### What is needed
Pictures aside, every line of the listing should be given again exactly.

### Data excerpts
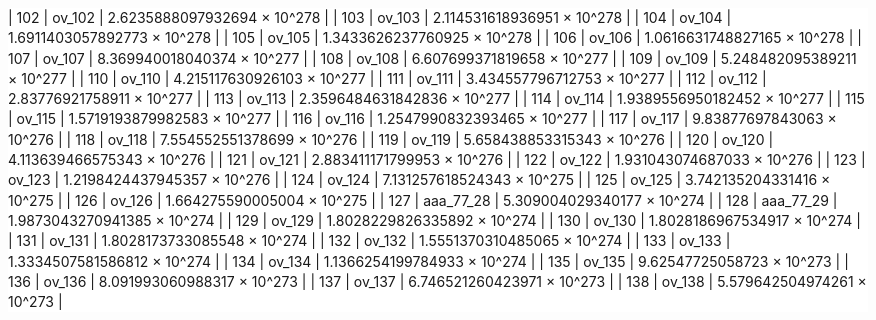| 102 | ov_102 | 2.6235888097932694 × 10^278 |
| 103 | ov_103 | 2.114531618936951 × 10^278 |
| 104 | ov_104 | 1.6911403057892773 × 10^278 |
| 105 | ov_105 | 1.3433626237760925 × 10^278 |
| 106 | ov_106 | 1.0616631748827165 × 10^278 |
| 107 | ov_107 | 8.369940018040374 × 10^277 |
| 108 | ov_108 | 6.607699371819658 × 10^277 |
| 109 | ov_109 | 5.248482095389211 × 10^277 |
| 110 | ov_110 | 4.215117630926103 × 10^277 |
| 111 | ov_111 | 3.434557796712753 × 10^277 |
| 112 | ov_112 | 2.83776921758911 × 10^277 |
| 113 | ov_113 | 2.3596484631842836 × 10^277 |
| 114 | ov_114 | 1.9389556950182452 × 10^277 |
| 115 | ov_115 | 1.5719193879982583 × 10^277 |
| 116 | ov_116 | 1.2547990832393465 × 10^277 |
| 117 | ov_117 | 9.83877697843063 × 10^276 |
| 118 | ov_118 | 7.554552551378699 × 10^276 |
| 119 | ov_119 | 5.658438853315343 × 10^276 |
| 120 | ov_120 | 4.113639466575343 × 10^276 |
| 121 | ov_121 | 2.883411171799953 × 10^276 |
| 122 | ov_122 | 1.931043074687033 × 10^276 |
| 123 | ov_123 | 1.2198424437945357 × 10^276 |
| 124 | ov_124 | 7.131257618524343 × 10^275 |
| 125 | ov_125 | 3.742135204331416 × 10^275 |
| 126 | ov_126 | 1.664275590005004 × 10^275 |
| 127 | aaa_77_28 | 5.309004029340177 × 10^274 |
| 128 | aaa_77_29 | 1.9873043270941385 × 10^274 |
| 129 | ov_129 | 1.8028229826335892 × 10^274 |
| 130 | ov_130 | 1.8028186967534917 × 10^274 |
| 131 | ov_131 | 1.8028173733085548 × 10^274 |
| 132 | ov_132 | 1.5551370310485065 × 10^274 |
| 133 | ov_133 | 1.3334507581586812 × 10^274 |
| 134 | ov_134 | 1.1366254199784933 × 10^274 |
| 135 | ov_135 | 9.62547725058723 × 10^273 |
| 136 | ov_136 | 8.091993060988317 × 10^273 |
| 137 | ov_137 | 6.746521260423971 × 10^273 |
| 138 | ov_138 | 5.579642504974261 × 10^273 |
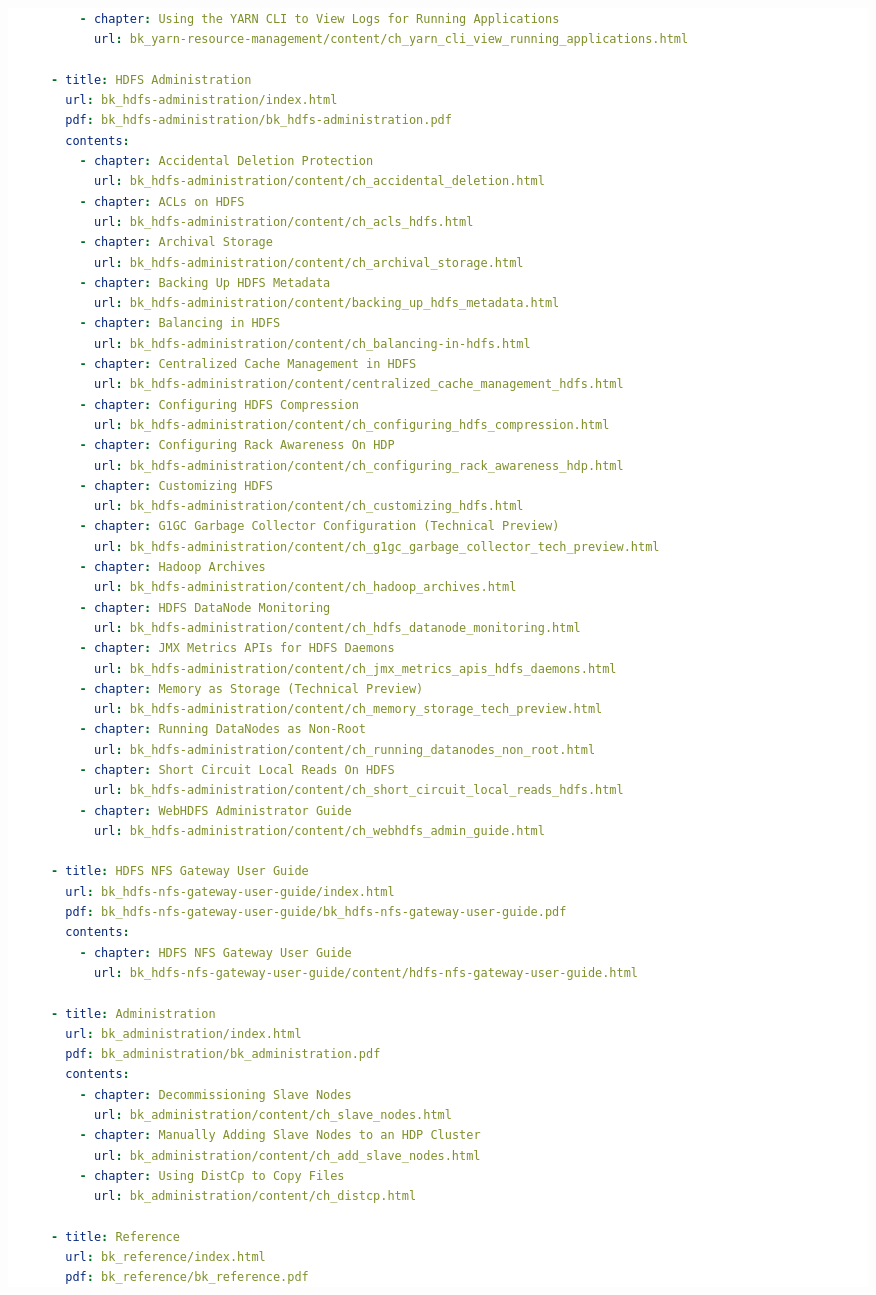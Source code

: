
 ```yaml
          - chapter: Using the YARN CLI to View Logs for Running Applications
            url: bk_yarn-resource-management/content/ch_yarn_cli_view_running_applications.html

      - title: HDFS Administration
        url: bk_hdfs-administration/index.html
        pdf: bk_hdfs-administration/bk_hdfs-administration.pdf
        contents:
          - chapter: Accidental Deletion Protection
            url: bk_hdfs-administration/content/ch_accidental_deletion.html
          - chapter: ACLs on HDFS
            url: bk_hdfs-administration/content/ch_acls_hdfs.html
          - chapter: Archival Storage
            url: bk_hdfs-administration/content/ch_archival_storage.html
          - chapter: Backing Up HDFS Metadata
            url: bk_hdfs-administration/content/backing_up_hdfs_metadata.html
          - chapter: Balancing in HDFS
            url: bk_hdfs-administration/content/ch_balancing-in-hdfs.html
          - chapter: Centralized Cache Management in HDFS
            url: bk_hdfs-administration/content/centralized_cache_management_hdfs.html
          - chapter: Configuring HDFS Compression
            url: bk_hdfs-administration/content/ch_configuring_hdfs_compression.html
          - chapter: Configuring Rack Awareness On HDP
            url: bk_hdfs-administration/content/ch_configuring_rack_awareness_hdp.html
          - chapter: Customizing HDFS
            url: bk_hdfs-administration/content/ch_customizing_hdfs.html
          - chapter: G1GC Garbage Collector Configuration (Technical Preview)
            url: bk_hdfs-administration/content/ch_g1gc_garbage_collector_tech_preview.html
          - chapter: Hadoop Archives
            url: bk_hdfs-administration/content/ch_hadoop_archives.html
          - chapter: HDFS DataNode Monitoring
            url: bk_hdfs-administration/content/ch_hdfs_datanode_monitoring.html
          - chapter: JMX Metrics APIs for HDFS Daemons
            url: bk_hdfs-administration/content/ch_jmx_metrics_apis_hdfs_daemons.html
          - chapter: Memory as Storage (Technical Preview)
            url: bk_hdfs-administration/content/ch_memory_storage_tech_preview.html
          - chapter: Running DataNodes as Non-Root
            url: bk_hdfs-administration/content/ch_running_datanodes_non_root.html
          - chapter: Short Circuit Local Reads On HDFS
            url: bk_hdfs-administration/content/ch_short_circuit_local_reads_hdfs.html
          - chapter: WebHDFS Administrator Guide
            url: bk_hdfs-administration/content/ch_webhdfs_admin_guide.html

      - title: HDFS NFS Gateway User Guide
        url: bk_hdfs-nfs-gateway-user-guide/index.html
        pdf: bk_hdfs-nfs-gateway-user-guide/bk_hdfs-nfs-gateway-user-guide.pdf
        contents:
          - chapter: HDFS NFS Gateway User Guide
            url: bk_hdfs-nfs-gateway-user-guide/content/hdfs-nfs-gateway-user-guide.html

      - title: Administration
        url: bk_administration/index.html
        pdf: bk_administration/bk_administration.pdf
        contents:
          - chapter: Decommissioning Slave Nodes
            url: bk_administration/content/ch_slave_nodes.html
          - chapter: Manually Adding Slave Nodes to an HDP Cluster
            url: bk_administration/content/ch_add_slave_nodes.html
          - chapter: Using DistCp to Copy Files
            url: bk_administration/content/ch_distcp.html

      - title: Reference
        url: bk_reference/index.html
        pdf: bk_reference/bk_reference.pdf
```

### Reply
| 102 | ov_102 | 2.6235888097932694 × 10^278 |
| 103 | ov_103 | 2.114531618936951 × 10^278 |
| 104 | ov_104 | 1.6911403057892773 × 10^278 |
| 105 | ov_105 | 1.3433626237760925 × 10^278 |
| 106 | ov_106 | 1.0616631748827165 × 10^278 |
| 107 | ov_107 | 8.369940018040374 × 10^277 |
| 108 | ov_108 | 6.607699371819658 × 10^277 |
| 109 | ov_109 | 5.248482095389211 × 10^277 |
| 110 | ov_110 | 4.215117630926103 × 10^277 |
| 111 | ov_111 | 3.434557796712753 × 10^277 |
| 112 | ov_112 | 2.83776921758911 × 10^277 |
| 113 | ov_113 | 2.3596484631842836 × 10^277 |
| 114 | ov_114 | 1.9389556950182452 × 10^277 |
| 115 | ov_115 | 1.5719193879982583 × 10^277 |
| 116 | ov_116 | 1.2547990832393465 × 10^277 |
| 117 | ov_117 | 9.83877697843063 × 10^276 |
| 118 | ov_118 | 7.554552551378699 × 10^276 |
| 119 | ov_119 | 5.658438853315343 × 10^276 |
| 120 | ov_120 | 4.113639466575343 × 10^276 |
| 121 | ov_121 | 2.883411171799953 × 10^276 |
| 122 | ov_122 | 1.931043074687033 × 10^276 |
| 123 | ov_123 | 1.2198424437945357 × 10^276 |
| 124 | ov_124 | 7.131257618524343 × 10^275 |
| 125 | ov_125 | 3.742135204331416 × 10^275 |
| 126 | ov_126 | 1.664275590005004 × 10^275 |
| 127 | aaa_77_28 | 5.309004029340177 × 10^274 |
| 128 | aaa_77_29 | 1.9873043270941385 × 10^274 |
| 129 | ov_129 | 1.8028229826335892 × 10^274 |
| 130 | ov_130 | 1.8028186967534917 × 10^274 |
| 131 | ov_131 | 1.8028173733085548 × 10^274 |
| 132 | ov_132 | 1.5551370310485065 × 10^274 |
| 133 | ov_133 | 1.3334507581586812 × 10^274 |
| 134 | ov_134 | 1.1366254199784933 × 10^274 |
| 135 | ov_135 | 9.62547725058723 × 10^273 |
| 136 | ov_136 | 8.091993060988317 × 10^273 |
| 137 | ov_137 | 6.746521260423971 × 10^273 |
| 138 | ov_138 | 5.579642504974261 × 10^273 |
Source code

:
 ```yaml
          - chapter: Using the YARN CLI to View Logs for Running Applications
            url: bk_yarn-resource-management/content/ch_yarn_cli_view_running_applications.html

      - title: HDFS Administration
        url: bk_hdfs-administration/index.html
        pdf: bk_hdfs-administration/bk_hdfs-administration.pdf
        contents:
          - chapter: Accidental Deletion Protection
            url: bk_hdfs-administration/content/ch_accidental_deletion.html
          - chapter: ACLs on HDFS
            url: bk_hdfs-administration/content/ch_acls_hdfs.html
          - chapter: Archival Storage
            url: bk_hdfs-administration/content/ch_archival_storage.html
          - chapter: Backing Up HDFS Metadata
            url: bk_hdfs-administration/content/backing_up_hdfs_metadata.html
          - chapter: Balancing in HDFS
            url: bk_hdfs-administration/content/ch_balancing-in-hdfs.html
          - chapter: Centralized Cache Management in HDFS
            url: bk_hdfs-administration/content/centralized_cache_management_hdfs.html
          - chapter: Configuring HDFS Compression
            url: bk_hdfs-administration/content/ch_configuring_hdfs_compression.html
          - chapter: Configuring Rack Awareness On HDP
            url: bk_hdfs-administration/content/ch_configuring_rack_awareness_hdp.html
          - chapter: Customizing HDFS
            url: bk_hdfs-administration/content/ch_customizing_hdfs.html
          - chapter: G1GC Garbage Collector Configuration (Technical Preview)
            url: bk_hdfs-administration/content/ch_g1gc_garbage_collector_tech_preview.html
          - chapter: Hadoop Archives
            url: bk_hdfs-administration/content/ch_hadoop_archives.html
          - chapter: HDFS DataNode Monitoring
            url: bk_hdfs-administration/content/ch_hdfs_datanode_monitoring.html
          - chapter: JMX Metrics APIs for HDFS Daemons
            url: bk_hdfs-administration/content/ch_jmx_metrics_apis_hdfs_daemons.html
          - chapter: Memory as Storage (Technical Preview)
            url: bk_hdfs-administration/content/ch_memory_storage_tech_preview.html
          - chapter: Running DataNodes as Non-Root
            url: bk_hdfs-administration/content/ch_running_datanodes_non_root.html
          - chapter: Short Circuit Local Reads On HDFS
            url: bk_hdfs-administration/content/ch_short_circuit_local_reads_hdfs.html
          - chapter: WebHDFS Administrator Guide
            url: bk_hdfs-administration/content/ch_webhdfs_admin_guide.html

      - title: HDFS NFS Gateway User Guide
        url: bk_hdfs-nfs-gateway-user-guide/index.html
        pdf: bk_hdfs-nfs-gateway-user-guide/bk_hdfs-nfs-gateway-user-guide.pdf
        contents:
          - chapter: HDFS NFS Gateway User Guide
            url: bk_hdfs-nfs-gateway-user-guide/content/hdfs-nfs-gateway-user-guide.html

      - title: Administration
        url: bk_administration/index.html
        pdf: bk_administration/bk_administration.pdf
        contents:
          - chapter: Decommissioning Slave Nodes
            url: bk_administration/content/ch_slave_nodes.html
          - chapter: Manually Adding Slave Nodes to an HDP Cluster
            url: bk_administration/content/ch_add_slave_nodes.html
          - chapter: Using DistCp to Copy Files
            url: bk_administration/content/ch_distcp.html

      - title: Reference
        url: bk_reference/index.html
        pdf: bk_reference/bk_reference.pdf
```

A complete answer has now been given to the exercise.